TASK TO COMPLETE
Nothing beyond the line containing "### Divine Eternal Enhancements" is to be printed; print exactly each line from the start of the records below through that line, leaving out pictures.
*** GIVEN DATA
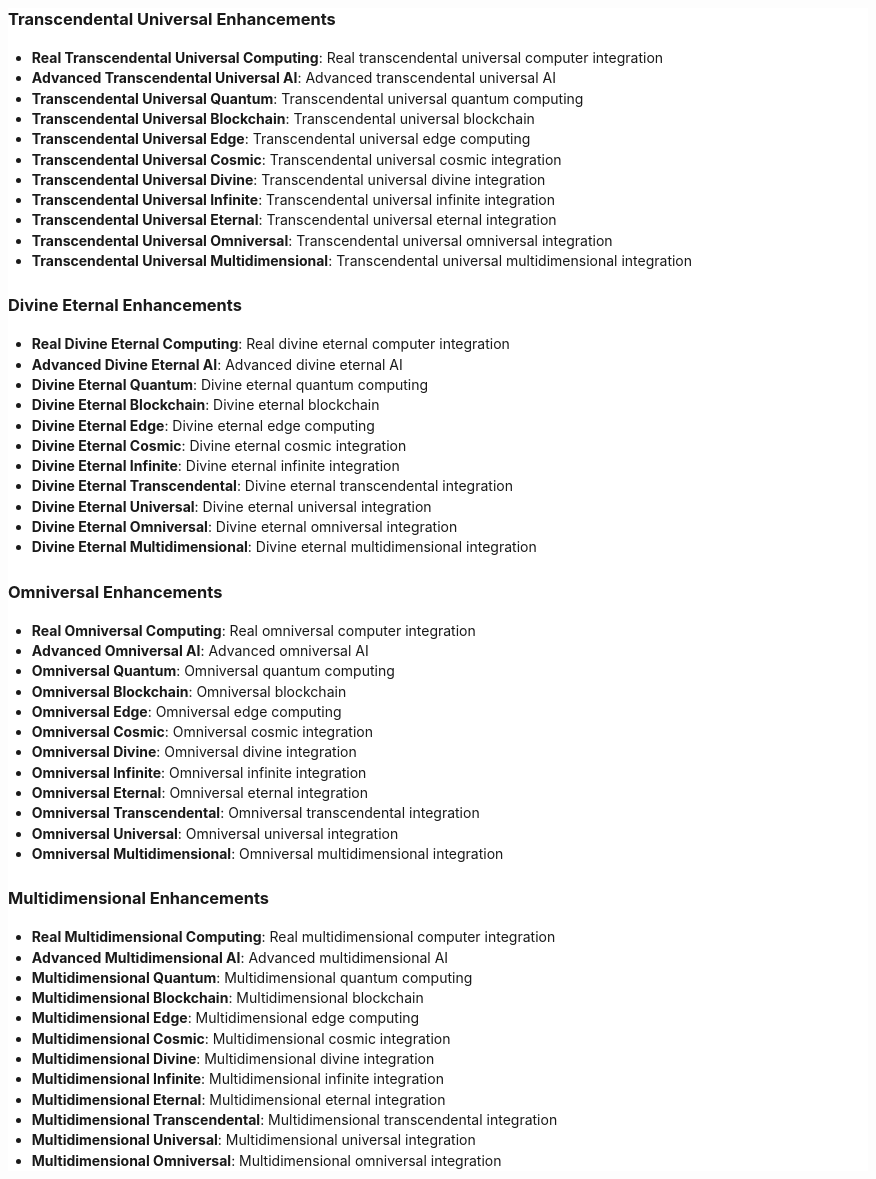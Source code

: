 ### Transcendental Universal Enhancements
- **Real Transcendental Universal Computing**: Real transcendental universal computer integration
- **Advanced Transcendental Universal AI**: Advanced transcendental universal AI
- **Transcendental Universal Quantum**: Transcendental universal quantum computing
- **Transcendental Universal Blockchain**: Transcendental universal blockchain
- **Transcendental Universal Edge**: Transcendental universal edge computing
- **Transcendental Universal Cosmic**: Transcendental universal cosmic integration
- **Transcendental Universal Divine**: Transcendental universal divine integration
- **Transcendental Universal Infinite**: Transcendental universal infinite integration
- **Transcendental Universal Eternal**: Transcendental universal eternal integration
- **Transcendental Universal Omniversal**: Transcendental universal omniversal integration
- **Transcendental Universal Multidimensional**: Transcendental universal multidimensional integration

### Divine Eternal Enhancements
- **Real Divine Eternal Computing**: Real divine eternal computer integration
- **Advanced Divine Eternal AI**: Advanced divine eternal AI
- **Divine Eternal Quantum**: Divine eternal quantum computing
- **Divine Eternal Blockchain**: Divine eternal blockchain
- **Divine Eternal Edge**: Divine eternal edge computing
- **Divine Eternal Cosmic**: Divine eternal cosmic integration
- **Divine Eternal Infinite**: Divine eternal infinite integration
- **Divine Eternal Transcendental**: Divine eternal transcendental integration
- **Divine Eternal Universal**: Divine eternal universal integration
- **Divine Eternal Omniversal**: Divine eternal omniversal integration
- **Divine Eternal Multidimensional**: Divine eternal multidimensional integration

### Omniversal Enhancements
- **Real Omniversal Computing**: Real omniversal computer integration
- **Advanced Omniversal AI**: Advanced omniversal AI
- **Omniversal Quantum**: Omniversal quantum computing
- **Omniversal Blockchain**: Omniversal blockchain
- **Omniversal Edge**: Omniversal edge computing
- **Omniversal Cosmic**: Omniversal cosmic integration
- **Omniversal Divine**: Omniversal divine integration
- **Omniversal Infinite**: Omniversal infinite integration
- **Omniversal Eternal**: Omniversal eternal integration
- **Omniversal Transcendental**: Omniversal transcendental integration
- **Omniversal Universal**: Omniversal universal integration
- **Omniversal Multidimensional**: Omniversal multidimensional integration

### Multidimensional Enhancements
- **Real Multidimensional Computing**: Real multidimensional computer integration
- **Advanced Multidimensional AI**: Advanced multidimensional AI
- **Multidimensional Quantum**: Multidimensional quantum computing
- **Multidimensional Blockchain**: Multidimensional blockchain
- **Multidimensional Edge**: Multidimensional edge computing
- **Multidimensional Cosmic**: Multidimensional cosmic integration
- **Multidimensional Divine**: Multidimensional divine integration
- **Multidimensional Infinite**: Multidimensional infinite integration
- **Multidimensional Eternal**: Multidimensional eternal integration
- **Multidimensional Transcendental**: Multidimensional transcendental integration
- **Multidimensional Universal**: Multidimensional universal integration
- **Multidimensional Omniversal**: Multidimensional omniversal integration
******
OUTPUT OF THE TASK
Source code

: ### Transcendental Universal Enhancements
- **Real Transcendental Universal Computing**: Real transcendental universal computer integration
- **Advanced Transcendental Universal AI**: Advanced transcendental universal AI
- **Transcendental Universal Quantum**: Transcendental universal quantum computing
- **Transcendental Universal Blockchain**: Transcendental universal blockchain
- **Transcendental Universal Edge**: Transcendental universal edge computing
- **Transcendental Universal Cosmic**: Transcendental universal cosmic integration
- **Transcendental Universal Divine**: Transcendental universal divine integration
- **Transcendental Universal Infinite**: Transcendental universal infinite integration
- **Transcendental Universal Eternal**: Transcendental universal eternal integration
- **Transcendental Universal Omniversal**: Transcendental universal omniversal integration
- **Transcendental Universal Multidimensional**: Transcendental universal multidimensional integration

### Divine Eternal Enhancements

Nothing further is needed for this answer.